**ASSIGNED TASK:** Which of the lines below hold "vref"? Please return each one.

RECORDS FOR THE TASK: Begin

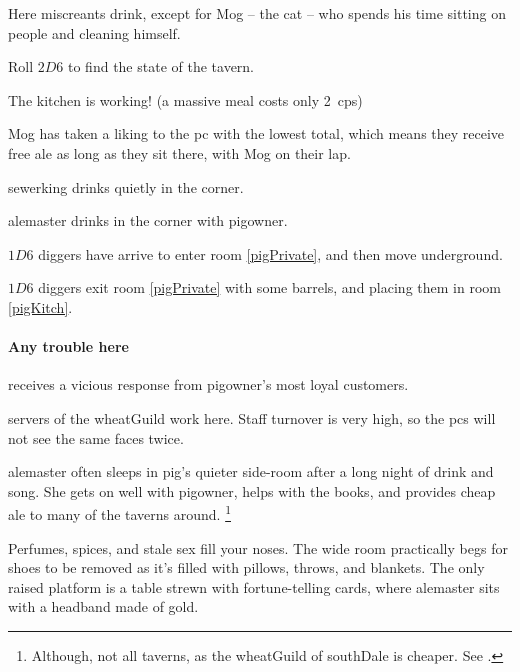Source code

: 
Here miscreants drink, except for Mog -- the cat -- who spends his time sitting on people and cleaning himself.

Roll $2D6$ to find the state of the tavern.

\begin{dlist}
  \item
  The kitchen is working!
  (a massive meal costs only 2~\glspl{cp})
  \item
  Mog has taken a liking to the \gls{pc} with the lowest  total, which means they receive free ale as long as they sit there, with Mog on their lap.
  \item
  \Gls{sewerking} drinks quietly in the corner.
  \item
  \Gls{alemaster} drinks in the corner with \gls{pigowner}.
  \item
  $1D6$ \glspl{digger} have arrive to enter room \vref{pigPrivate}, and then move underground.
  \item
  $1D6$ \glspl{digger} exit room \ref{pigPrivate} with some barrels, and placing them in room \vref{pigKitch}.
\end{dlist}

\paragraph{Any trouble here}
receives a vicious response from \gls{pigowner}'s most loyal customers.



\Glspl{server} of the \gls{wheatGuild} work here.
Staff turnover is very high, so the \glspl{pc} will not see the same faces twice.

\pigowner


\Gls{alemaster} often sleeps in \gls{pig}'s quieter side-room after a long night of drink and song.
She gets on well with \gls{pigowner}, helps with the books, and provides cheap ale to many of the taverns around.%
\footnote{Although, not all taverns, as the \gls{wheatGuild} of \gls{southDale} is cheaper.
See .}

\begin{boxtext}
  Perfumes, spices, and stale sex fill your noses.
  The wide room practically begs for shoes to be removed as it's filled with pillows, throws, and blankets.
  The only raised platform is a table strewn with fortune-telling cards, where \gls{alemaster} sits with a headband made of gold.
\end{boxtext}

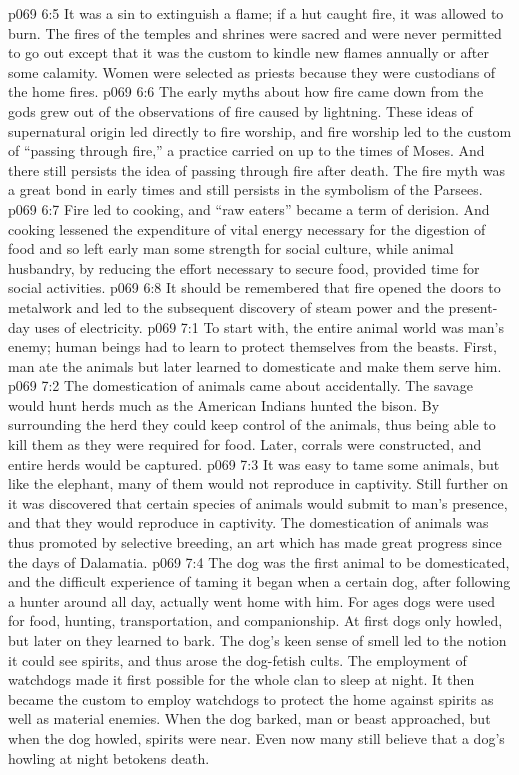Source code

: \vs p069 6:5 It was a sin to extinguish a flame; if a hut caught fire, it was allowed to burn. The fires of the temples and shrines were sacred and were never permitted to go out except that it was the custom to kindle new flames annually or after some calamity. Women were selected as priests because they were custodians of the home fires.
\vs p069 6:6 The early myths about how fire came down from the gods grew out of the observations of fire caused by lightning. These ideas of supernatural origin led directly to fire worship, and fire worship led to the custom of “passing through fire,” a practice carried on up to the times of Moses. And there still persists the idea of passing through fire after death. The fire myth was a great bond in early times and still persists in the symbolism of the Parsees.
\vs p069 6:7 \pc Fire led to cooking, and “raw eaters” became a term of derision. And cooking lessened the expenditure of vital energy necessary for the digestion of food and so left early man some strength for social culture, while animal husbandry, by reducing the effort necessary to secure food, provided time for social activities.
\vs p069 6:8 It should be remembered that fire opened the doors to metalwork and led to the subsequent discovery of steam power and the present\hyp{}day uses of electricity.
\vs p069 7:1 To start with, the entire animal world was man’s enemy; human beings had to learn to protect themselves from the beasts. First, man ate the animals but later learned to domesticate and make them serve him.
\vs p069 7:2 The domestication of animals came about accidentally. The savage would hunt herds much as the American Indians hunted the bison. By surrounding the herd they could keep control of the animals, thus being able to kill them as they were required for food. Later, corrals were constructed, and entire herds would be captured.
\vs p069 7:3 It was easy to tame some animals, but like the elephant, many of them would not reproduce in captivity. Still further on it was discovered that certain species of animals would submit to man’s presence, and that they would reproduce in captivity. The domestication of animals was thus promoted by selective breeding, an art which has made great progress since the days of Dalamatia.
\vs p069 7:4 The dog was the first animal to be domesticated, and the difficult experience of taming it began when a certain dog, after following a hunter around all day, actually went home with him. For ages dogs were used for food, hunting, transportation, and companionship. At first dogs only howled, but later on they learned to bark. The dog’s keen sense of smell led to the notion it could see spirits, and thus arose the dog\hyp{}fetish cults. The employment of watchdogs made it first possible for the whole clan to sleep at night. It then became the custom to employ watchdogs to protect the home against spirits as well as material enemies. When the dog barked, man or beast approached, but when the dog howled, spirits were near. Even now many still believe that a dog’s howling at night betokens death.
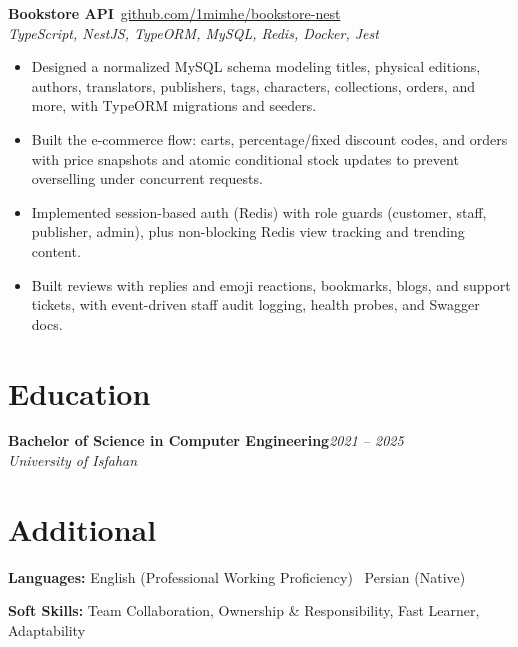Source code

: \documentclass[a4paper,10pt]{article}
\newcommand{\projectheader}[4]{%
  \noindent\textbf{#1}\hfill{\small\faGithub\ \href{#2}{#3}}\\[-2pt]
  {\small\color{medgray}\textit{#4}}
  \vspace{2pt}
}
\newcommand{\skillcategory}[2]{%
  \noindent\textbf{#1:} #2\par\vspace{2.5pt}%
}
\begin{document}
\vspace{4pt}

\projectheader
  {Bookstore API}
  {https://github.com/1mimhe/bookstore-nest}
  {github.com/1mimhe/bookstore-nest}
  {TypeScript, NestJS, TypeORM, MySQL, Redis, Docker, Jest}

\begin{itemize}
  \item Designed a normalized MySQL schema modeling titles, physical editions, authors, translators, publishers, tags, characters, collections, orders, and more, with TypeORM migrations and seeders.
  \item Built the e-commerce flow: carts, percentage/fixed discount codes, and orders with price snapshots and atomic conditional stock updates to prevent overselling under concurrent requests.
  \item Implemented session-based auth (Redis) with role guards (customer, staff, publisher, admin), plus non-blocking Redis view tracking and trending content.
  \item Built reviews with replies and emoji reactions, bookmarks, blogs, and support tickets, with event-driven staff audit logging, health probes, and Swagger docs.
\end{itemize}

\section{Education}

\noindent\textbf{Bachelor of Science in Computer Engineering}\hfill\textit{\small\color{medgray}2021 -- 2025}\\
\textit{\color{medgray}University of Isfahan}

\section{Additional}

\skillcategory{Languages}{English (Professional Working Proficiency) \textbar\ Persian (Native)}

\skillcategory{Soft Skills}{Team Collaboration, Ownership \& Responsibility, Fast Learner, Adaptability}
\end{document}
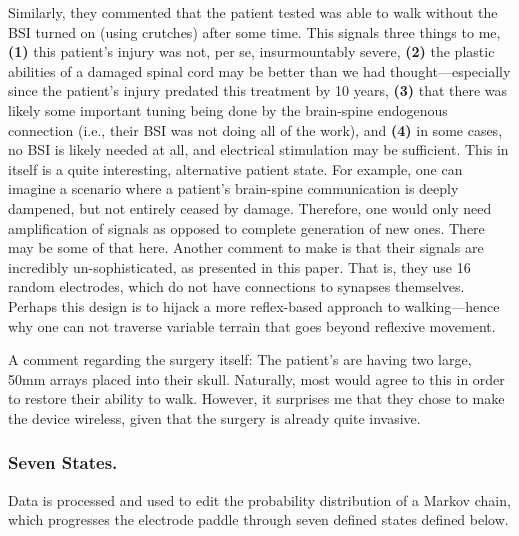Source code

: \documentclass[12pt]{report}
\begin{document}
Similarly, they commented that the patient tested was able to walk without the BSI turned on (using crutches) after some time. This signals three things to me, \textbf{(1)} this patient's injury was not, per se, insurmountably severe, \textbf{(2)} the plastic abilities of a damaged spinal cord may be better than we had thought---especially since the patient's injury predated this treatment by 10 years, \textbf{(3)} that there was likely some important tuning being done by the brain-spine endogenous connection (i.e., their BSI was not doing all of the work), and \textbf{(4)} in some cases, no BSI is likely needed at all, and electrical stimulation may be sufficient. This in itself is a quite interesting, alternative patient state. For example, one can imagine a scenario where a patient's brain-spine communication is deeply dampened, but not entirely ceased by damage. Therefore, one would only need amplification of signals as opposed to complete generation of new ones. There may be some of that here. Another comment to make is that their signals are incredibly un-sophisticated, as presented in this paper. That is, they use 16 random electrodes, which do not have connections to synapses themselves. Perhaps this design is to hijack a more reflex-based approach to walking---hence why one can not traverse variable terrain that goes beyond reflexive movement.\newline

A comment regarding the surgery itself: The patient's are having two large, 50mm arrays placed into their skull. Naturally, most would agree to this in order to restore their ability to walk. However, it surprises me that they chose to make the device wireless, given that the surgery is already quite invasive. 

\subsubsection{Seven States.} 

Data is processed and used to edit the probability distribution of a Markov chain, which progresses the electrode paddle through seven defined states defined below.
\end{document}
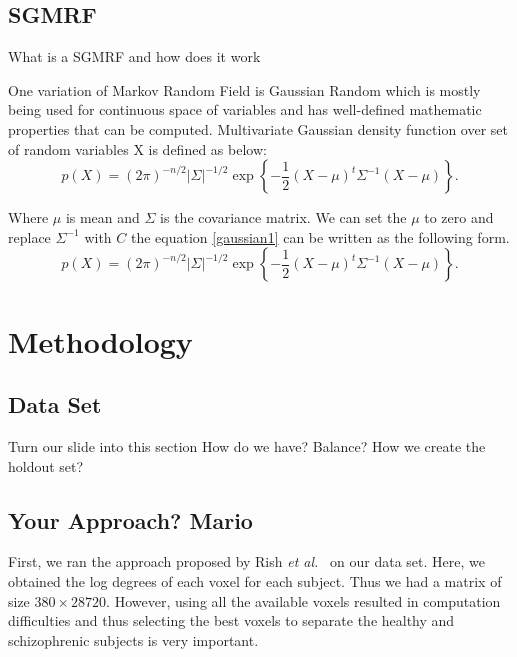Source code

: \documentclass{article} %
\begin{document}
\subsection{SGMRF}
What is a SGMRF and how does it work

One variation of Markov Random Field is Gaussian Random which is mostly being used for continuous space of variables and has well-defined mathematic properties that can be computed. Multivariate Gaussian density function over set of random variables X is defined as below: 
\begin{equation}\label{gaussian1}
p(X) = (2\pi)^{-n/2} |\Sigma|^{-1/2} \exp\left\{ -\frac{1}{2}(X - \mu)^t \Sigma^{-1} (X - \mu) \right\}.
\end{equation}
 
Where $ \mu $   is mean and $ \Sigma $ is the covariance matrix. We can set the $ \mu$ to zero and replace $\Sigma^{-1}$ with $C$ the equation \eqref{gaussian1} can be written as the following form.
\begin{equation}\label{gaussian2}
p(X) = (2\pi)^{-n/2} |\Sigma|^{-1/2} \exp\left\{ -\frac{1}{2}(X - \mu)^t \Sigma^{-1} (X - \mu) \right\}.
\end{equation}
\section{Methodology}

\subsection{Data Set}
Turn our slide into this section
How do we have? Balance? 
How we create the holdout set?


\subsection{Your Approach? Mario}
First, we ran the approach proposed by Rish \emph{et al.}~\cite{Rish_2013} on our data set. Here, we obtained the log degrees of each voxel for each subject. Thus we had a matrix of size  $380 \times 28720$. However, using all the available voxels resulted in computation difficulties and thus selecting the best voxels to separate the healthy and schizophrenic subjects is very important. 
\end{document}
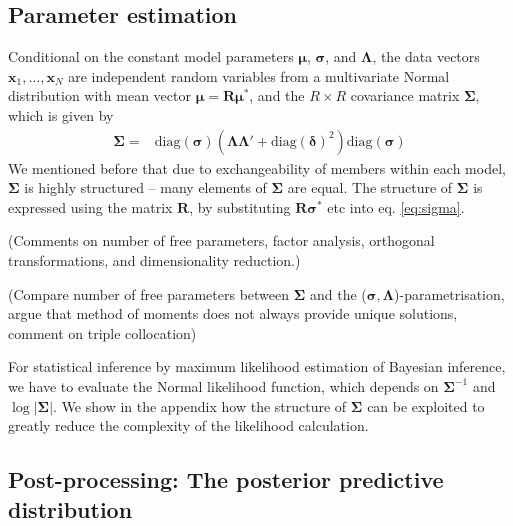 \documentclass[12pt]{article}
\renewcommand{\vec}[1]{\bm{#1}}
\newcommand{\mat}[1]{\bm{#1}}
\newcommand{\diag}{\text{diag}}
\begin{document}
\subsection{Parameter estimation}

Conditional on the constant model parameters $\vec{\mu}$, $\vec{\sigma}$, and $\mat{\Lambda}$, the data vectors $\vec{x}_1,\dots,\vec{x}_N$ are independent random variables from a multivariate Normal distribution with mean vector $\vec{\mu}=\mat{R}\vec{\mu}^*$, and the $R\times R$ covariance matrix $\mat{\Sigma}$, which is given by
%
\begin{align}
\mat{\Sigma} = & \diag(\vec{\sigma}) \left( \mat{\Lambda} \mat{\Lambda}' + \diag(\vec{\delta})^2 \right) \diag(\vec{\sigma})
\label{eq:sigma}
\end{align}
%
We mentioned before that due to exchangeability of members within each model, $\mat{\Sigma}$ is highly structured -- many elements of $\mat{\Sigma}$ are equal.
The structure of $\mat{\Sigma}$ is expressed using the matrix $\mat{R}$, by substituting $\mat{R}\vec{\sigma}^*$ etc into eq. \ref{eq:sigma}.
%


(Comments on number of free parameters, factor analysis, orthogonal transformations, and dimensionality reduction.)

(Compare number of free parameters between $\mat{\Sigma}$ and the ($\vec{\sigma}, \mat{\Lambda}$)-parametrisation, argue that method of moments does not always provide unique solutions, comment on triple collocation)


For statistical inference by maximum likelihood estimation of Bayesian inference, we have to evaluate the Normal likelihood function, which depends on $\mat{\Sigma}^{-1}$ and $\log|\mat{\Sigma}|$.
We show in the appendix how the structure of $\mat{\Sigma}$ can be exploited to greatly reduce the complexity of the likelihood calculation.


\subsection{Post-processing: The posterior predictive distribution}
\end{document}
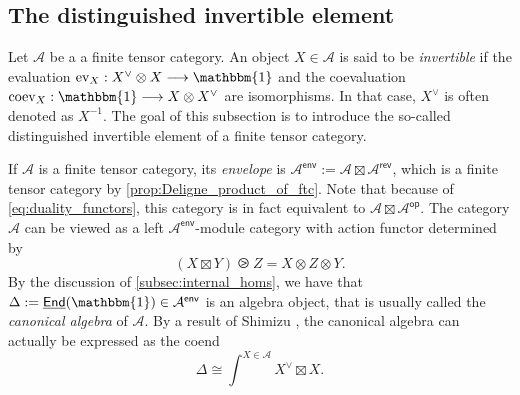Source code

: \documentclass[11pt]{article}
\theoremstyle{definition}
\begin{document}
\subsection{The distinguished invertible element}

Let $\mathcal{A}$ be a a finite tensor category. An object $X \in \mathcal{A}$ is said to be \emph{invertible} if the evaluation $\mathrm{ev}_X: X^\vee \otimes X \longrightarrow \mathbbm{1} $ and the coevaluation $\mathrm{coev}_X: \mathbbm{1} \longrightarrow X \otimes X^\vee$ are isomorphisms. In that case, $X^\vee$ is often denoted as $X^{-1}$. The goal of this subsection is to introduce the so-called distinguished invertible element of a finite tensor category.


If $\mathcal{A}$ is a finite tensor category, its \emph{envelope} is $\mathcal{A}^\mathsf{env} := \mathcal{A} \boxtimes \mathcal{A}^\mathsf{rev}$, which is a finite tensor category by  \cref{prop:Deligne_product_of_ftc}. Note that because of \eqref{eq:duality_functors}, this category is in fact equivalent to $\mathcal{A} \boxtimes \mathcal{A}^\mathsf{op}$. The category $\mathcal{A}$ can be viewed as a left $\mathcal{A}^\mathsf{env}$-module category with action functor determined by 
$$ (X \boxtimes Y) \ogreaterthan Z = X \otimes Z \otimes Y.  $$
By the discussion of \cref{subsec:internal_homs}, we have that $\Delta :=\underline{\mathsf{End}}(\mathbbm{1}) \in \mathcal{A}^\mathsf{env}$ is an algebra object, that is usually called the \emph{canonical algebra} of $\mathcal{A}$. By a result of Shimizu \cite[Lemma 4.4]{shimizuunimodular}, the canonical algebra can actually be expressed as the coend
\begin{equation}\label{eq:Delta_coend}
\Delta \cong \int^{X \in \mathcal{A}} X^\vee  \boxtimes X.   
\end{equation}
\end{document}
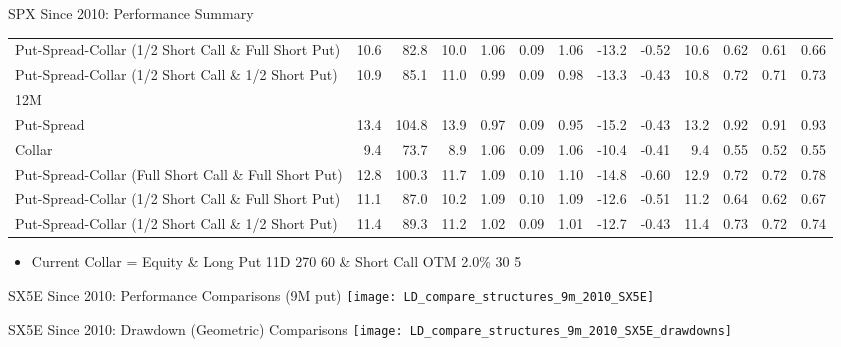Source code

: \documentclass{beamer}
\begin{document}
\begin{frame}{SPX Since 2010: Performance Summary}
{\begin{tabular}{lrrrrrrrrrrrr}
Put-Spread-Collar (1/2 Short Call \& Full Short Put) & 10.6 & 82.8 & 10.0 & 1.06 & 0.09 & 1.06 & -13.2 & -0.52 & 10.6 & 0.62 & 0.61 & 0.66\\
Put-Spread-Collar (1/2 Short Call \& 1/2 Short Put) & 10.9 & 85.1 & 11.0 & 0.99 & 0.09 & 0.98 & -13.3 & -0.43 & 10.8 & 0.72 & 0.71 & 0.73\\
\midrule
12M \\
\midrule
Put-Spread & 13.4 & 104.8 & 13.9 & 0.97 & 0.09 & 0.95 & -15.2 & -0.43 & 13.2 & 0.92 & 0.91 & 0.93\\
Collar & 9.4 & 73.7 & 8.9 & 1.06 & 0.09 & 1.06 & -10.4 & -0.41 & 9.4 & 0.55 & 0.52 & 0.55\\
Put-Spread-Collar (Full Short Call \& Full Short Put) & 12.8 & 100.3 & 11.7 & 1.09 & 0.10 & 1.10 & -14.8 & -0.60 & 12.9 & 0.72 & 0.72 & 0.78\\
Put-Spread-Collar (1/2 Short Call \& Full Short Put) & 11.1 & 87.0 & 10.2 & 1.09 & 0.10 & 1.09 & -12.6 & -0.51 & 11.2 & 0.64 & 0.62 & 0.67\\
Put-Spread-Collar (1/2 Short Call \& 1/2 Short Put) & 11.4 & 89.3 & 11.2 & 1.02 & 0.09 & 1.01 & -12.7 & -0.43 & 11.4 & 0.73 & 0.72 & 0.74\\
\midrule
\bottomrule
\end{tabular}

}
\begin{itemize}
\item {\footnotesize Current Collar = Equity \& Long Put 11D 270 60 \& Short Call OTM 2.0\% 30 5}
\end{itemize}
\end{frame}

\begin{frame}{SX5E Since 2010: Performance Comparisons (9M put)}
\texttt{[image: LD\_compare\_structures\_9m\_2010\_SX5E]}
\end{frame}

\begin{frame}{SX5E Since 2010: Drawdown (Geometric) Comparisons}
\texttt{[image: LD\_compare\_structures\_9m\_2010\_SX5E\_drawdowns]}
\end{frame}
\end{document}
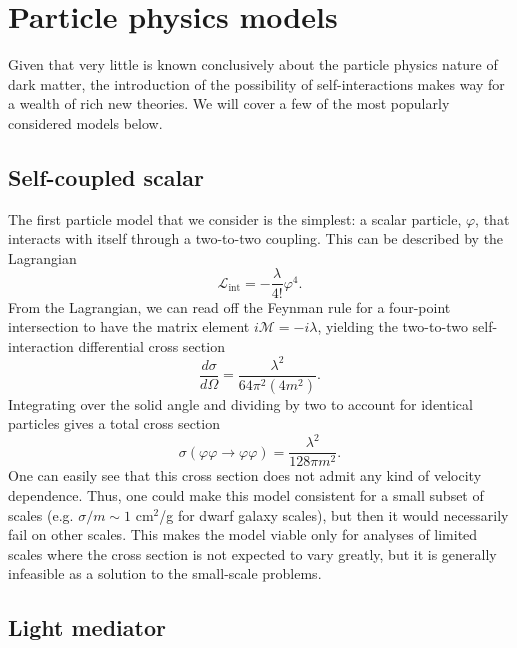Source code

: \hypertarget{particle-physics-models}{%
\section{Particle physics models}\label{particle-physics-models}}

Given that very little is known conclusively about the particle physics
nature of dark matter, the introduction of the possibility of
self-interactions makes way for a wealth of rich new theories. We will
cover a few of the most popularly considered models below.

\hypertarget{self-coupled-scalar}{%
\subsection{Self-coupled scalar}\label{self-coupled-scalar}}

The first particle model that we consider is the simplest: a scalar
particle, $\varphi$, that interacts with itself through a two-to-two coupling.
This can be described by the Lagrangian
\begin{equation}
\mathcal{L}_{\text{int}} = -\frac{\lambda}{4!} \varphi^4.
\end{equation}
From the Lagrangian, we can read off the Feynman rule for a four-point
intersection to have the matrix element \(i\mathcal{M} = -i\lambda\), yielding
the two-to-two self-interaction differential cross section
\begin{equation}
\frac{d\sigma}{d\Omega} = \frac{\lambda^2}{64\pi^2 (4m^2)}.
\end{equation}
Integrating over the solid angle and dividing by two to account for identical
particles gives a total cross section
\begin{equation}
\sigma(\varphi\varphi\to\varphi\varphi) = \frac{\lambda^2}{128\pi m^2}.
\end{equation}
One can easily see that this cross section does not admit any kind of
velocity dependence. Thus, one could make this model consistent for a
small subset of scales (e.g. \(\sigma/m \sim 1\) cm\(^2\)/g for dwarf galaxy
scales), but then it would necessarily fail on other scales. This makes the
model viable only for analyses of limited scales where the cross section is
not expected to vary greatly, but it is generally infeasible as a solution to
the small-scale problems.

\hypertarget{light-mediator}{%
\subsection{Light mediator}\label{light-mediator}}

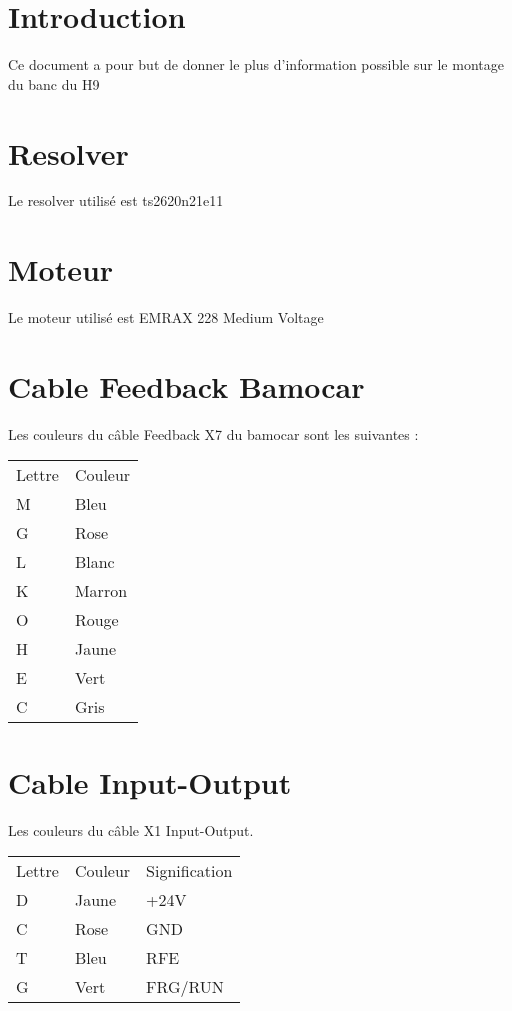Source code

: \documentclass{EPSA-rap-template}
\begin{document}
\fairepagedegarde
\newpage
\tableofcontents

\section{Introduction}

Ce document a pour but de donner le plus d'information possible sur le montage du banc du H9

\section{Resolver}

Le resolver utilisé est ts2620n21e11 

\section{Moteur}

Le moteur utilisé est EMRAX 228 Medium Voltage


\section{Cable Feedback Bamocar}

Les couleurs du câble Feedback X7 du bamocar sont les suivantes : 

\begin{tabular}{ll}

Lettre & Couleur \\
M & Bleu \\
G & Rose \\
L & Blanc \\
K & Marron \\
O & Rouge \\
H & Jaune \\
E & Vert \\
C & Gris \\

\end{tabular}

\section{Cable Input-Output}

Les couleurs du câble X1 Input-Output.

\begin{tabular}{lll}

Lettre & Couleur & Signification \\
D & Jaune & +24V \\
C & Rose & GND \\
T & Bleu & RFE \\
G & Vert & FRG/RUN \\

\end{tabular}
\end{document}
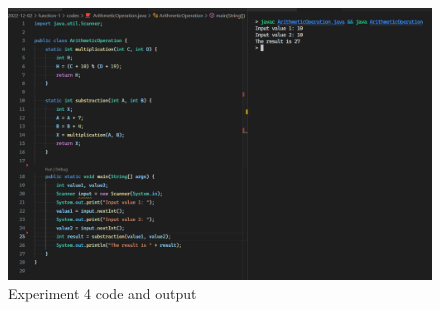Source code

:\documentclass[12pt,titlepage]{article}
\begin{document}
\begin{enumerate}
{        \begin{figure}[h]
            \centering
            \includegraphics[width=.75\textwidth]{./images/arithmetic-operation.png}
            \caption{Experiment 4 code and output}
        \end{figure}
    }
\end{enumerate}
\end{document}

RECORDS FOR THE TASK: End

**WRITTEN SOLUTION:**
  $1D6$ \glspl{digger} have arrive to enter room \vref{pigPrivate}, and then move underground.
  $1D6$ \glspl{digger} exit room \ref{pigPrivate} with some barrels, and placing them in room \vref{pigKitch}.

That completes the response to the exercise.